The Four Things You Actually Have to Do
1. Verify Your Identity
This is the personal step. The person running the ads (and every page admin who'll touch the political content) needs to verify their identity with Meta directly. Start at facebook.com/id.
What you need:
- Two-factor authentication enabled on your Facebook account before you start
- A US government ID: passport, driver's license, or State ID card
- A US-based residential mailing address for confirmation by mailed code
- The name on your ID matching your Facebook profile name exactly: if your profile says "Bobby" and your ID says "Robert," fix the profile first
2. Create Your Disclaimer
Every political or social issue ad has to display a "Paid for by" line identifying who funded it. You set this up on the Page that will be running the ads:
- Open Page Settings → Page Authorizations
- Click "Create Disclaimer"
- Enter the full legal name of the committee or organization (must match what's on file with the FEC or state election commission)
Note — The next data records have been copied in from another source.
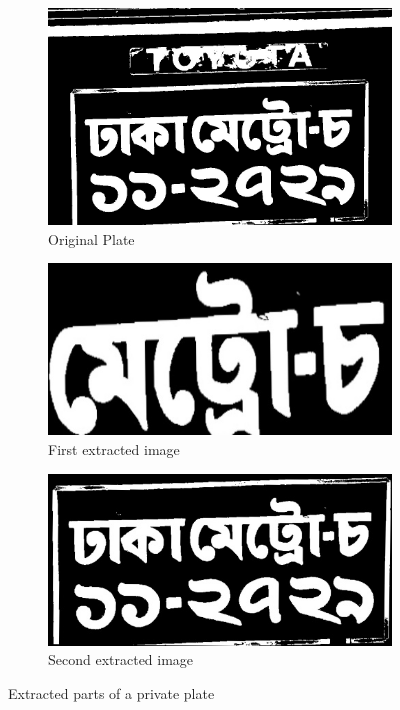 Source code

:\begin{figure}
\begin{subfigure}{\textwidth}
    \centering
    \includegraphics[width=0.5\linewidth]{./img/experiment/stage.10/02-private}
    \caption{Original Plate}
\end{subfigure}
\begin{subfigure}{0.5\textwidth}
    \centering
    \includegraphics[width=0.9\linewidth]{./img/experiment/stage.13/00-02-private}
    \caption{First extracted image}
\end{subfigure}
\begin{subfigure}{0.5\textwidth}
    \centering
    \includegraphics[width=0.9\linewidth]{./img/experiment/stage.13/01-02-private}
    \caption{Second extracted image}
\end{subfigure}
\caption{Extracted parts of a private plate}
\label{fig:ExtractedResult4}
\end{figure}



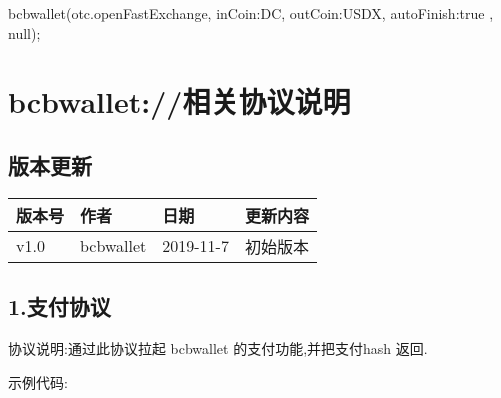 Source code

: \documentclass[letterpaper,10pt,english]{sphinxmanual}
\begin{document}
\begin{sphinxVerbatim}[commandchars=\\\{\}]
bcbwallet(\PYGZsq{}otc.openFastExchange\PYGZsq{}, \PYGZob{}
    \PYGZdq{}inCoin\PYGZdq{}:\PYGZdq{}DC\PYGZdq{},
    \PYGZdq{}outCoin\PYGZdq{}:\PYGZdq{}USDX\PYGZdq{},
    \PYGZdq{}autoFinish\PYGZdq{}:true
\PYGZcb{}, null);
\end{sphinxVerbatim}


\chapter{bcbwallet://相关协议说明}
\label{\detokenize{bcbwallet protocol:bcbwallet}}\label{\detokenize{bcbwallet protocol::doc}}

\section{版本更新}
\label{\detokenize{bcbwallet protocol:id1}}

\begin{savenotes}\sphinxattablestart
\centering
\begin{tabulary}{\linewidth}[t]{|T|T|T|T|}
\hline
\sphinxstyletheadfamily 
版本号
&\sphinxstyletheadfamily 
作者
&\sphinxstyletheadfamily 
日期
&\sphinxstyletheadfamily 
更新内容
\\
\hline
v1.0
&
bcbwallet
&
2019-11-7
&
初始版本
\\
\hline
\end{tabulary}
\par
\sphinxattableend\end{savenotes}


\section{1.支付协议}
\label{\detokenize{bcbwallet protocol:id2}}
\begin{sphinxVerbatim}[commandchars=\\\{\}]
\end{sphinxVerbatim}

协议说明:通过此协议拉起 bcbwallet 的支付功能,并把支付hash 返回.

示例代码:
\end{document}
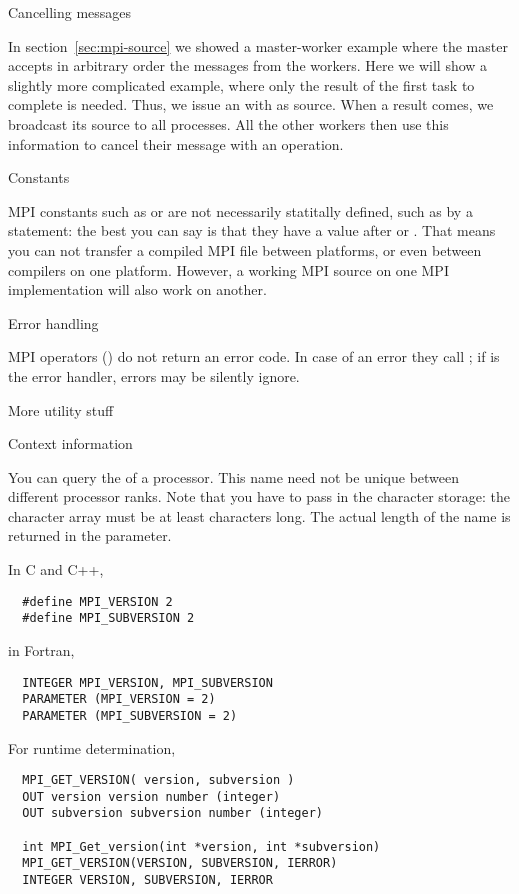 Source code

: 
 {Cancelling messages}

In section~\ref{sec:mpi-source} we showed a master-worker example where the 
master accepts in arbitrary order the messages from the workers.
Here we will show a slightly
more complicated example, where only the result of the first task to
complete is needed. Thus, we issue an 
with  as source.  When a result comes, we
broadcast its source to all processes.  All the other workers then use
this information to cancel their message with
an  operation.


 {Constants}

MPI constants such as  or  are not
necessarily statitally defined, such as by a  statement:
the best you can say is that they have a value after
 or .
That means you can not transfer a compiled MPI file between
platforms, or even between compilers on one platform.
However, a working MPI source on one MPI implementation
will also work on another.

 {Error handling}

MPI operators () do not return an error code. In case of
an error they call ; if 
is the error handler, errors may be silently ignore.

 {More utility stuff}

 {Context information}

You can query the  of a processor.
This name need not be unique between different processor ranks.
%
%
Note that you have to pass in the character storage:
the character array must be at least  characters long.
The actual length of the name is returned in the  parameter.

In C and C++,
\begin{verbatim}
  #define MPI_VERSION 2
  #define MPI_SUBVERSION 2
\end{verbatim}
in Fortran,
\begin{verbatim}
  INTEGER MPI_VERSION, MPI_SUBVERSION
  PARAMETER (MPI_VERSION = 2)
  PARAMETER (MPI_SUBVERSION = 2)
\end{verbatim}
For runtime determination,
\begin{verbatim}
  MPI_GET_VERSION( version, subversion )
  OUT version version number (integer)
  OUT subversion subversion number (integer)

  int MPI_Get_version(int *version, int *subversion)
  MPI_GET_VERSION(VERSION, SUBVERSION, IERROR)
  INTEGER VERSION, SUBVERSION, IERROR
\end{verbatim}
- For organizations: be ready to upload registration documents (articles of incorporation, IRS letter, state filings, FEC committee number)
The disclaimer auto-displays on every approved ad after that.
3. Link an Ad Account
Authorization is per ad account, not per Page. Even if your Page is authorized, the specific ad account running the ads also has to be linked under that authorization.
- In Page Authorizations, select "Link an Ad Account"
- Pick the ad account that'll run the political content
- Confirm the ad account has a valid payment method and no outstanding policy violations
If the ad account has any prior policy violations or unpaid bills, clean those up before linking. Meta will reject linkage on accounts that aren't in good standing.
4. Assign Page Responsibility
Meta requires every Page that runs political ads to have at least one identified responsible party. This is the most common tripping point we see, the agency admin gets verified, but the candidate's own Page admin never does, and ads get blocked at launch.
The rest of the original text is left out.